=== The task ===
Starting with the line that holds "В данном примере", copy out each remaining line of the listing below, up to and including the last one, and include nothing else.
[[ Data for this task, beginning ]]
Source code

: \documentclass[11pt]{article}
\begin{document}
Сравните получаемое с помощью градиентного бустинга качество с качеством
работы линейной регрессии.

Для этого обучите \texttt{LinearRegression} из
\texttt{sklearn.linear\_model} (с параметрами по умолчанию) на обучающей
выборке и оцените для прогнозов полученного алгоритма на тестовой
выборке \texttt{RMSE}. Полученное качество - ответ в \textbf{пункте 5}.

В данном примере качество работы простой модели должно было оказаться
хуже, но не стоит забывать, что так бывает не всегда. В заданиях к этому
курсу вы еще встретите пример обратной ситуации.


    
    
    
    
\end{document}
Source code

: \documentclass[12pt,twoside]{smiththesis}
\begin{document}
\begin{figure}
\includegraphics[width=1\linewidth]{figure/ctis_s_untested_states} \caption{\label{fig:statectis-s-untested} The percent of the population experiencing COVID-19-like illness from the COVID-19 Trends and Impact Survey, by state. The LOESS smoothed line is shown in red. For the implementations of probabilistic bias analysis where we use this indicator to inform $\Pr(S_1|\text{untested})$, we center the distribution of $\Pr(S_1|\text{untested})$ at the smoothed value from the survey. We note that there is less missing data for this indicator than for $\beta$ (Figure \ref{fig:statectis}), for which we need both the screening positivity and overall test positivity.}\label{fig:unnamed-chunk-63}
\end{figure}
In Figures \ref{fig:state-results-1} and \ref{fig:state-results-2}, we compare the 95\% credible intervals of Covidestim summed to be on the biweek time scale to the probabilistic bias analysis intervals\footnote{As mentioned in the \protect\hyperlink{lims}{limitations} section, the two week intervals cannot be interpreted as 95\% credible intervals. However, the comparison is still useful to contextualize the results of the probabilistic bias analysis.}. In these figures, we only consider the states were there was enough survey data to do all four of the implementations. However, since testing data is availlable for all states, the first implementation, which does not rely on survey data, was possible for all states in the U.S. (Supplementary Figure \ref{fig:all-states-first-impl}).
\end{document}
[[ Data for this task, end ]]
=== Exercise result ===
В данном примере качество работы простой модели должно было оказаться
хуже, но не стоит забывать, что так бывает не всегда. В заданиях к этому
курсу вы еще встретите пример обратной ситуации.


    
    
    
    
\end{document}
Source code

: \documentclass[12pt,twoside]{smiththesis}
\begin{document}
\begin{figure}
\includegraphics[width=1\linewidth]{figure/ctis_s_untested_states} \caption{\label{fig:statectis-s-untested} The percent of the population experiencing COVID-19-like illness from the COVID-19 Trends and Impact Survey, by state. The LOESS smoothed line is shown in red. For the implementations of probabilistic bias analysis where we use this indicator to inform $\Pr(S_1|\text{untested})$, we center the distribution of $\Pr(S_1|\text{untested})$ at the smoothed value from the survey. We note that there is less missing data for this indicator than for $\beta$ (Figure \ref{fig:statectis}), for which we need both the screening positivity and overall test positivity.}\label{fig:unnamed-chunk-63}
\end{figure}
In Figures \ref{fig:state-results-1} and \ref{fig:state-results-2}, we compare the 95\% credible intervals of Covidestim summed to be on the biweek time scale to the probabilistic bias analysis intervals\footnote{As mentioned in the \protect\hyperlink{lims}{limitations} section, the two week intervals cannot be interpreted as 95\% credible intervals. However, the comparison is still useful to contextualize the results of the probabilistic bias analysis.}. In these figures, we only consider the states were there was enough survey data to do all four of the implementations. However, since testing data is availlable for all states, the first implementation, which does not rely on survey data, was possible for all states in the U.S. (Supplementary Figure \ref{fig:all-states-first-impl}).
\end{document}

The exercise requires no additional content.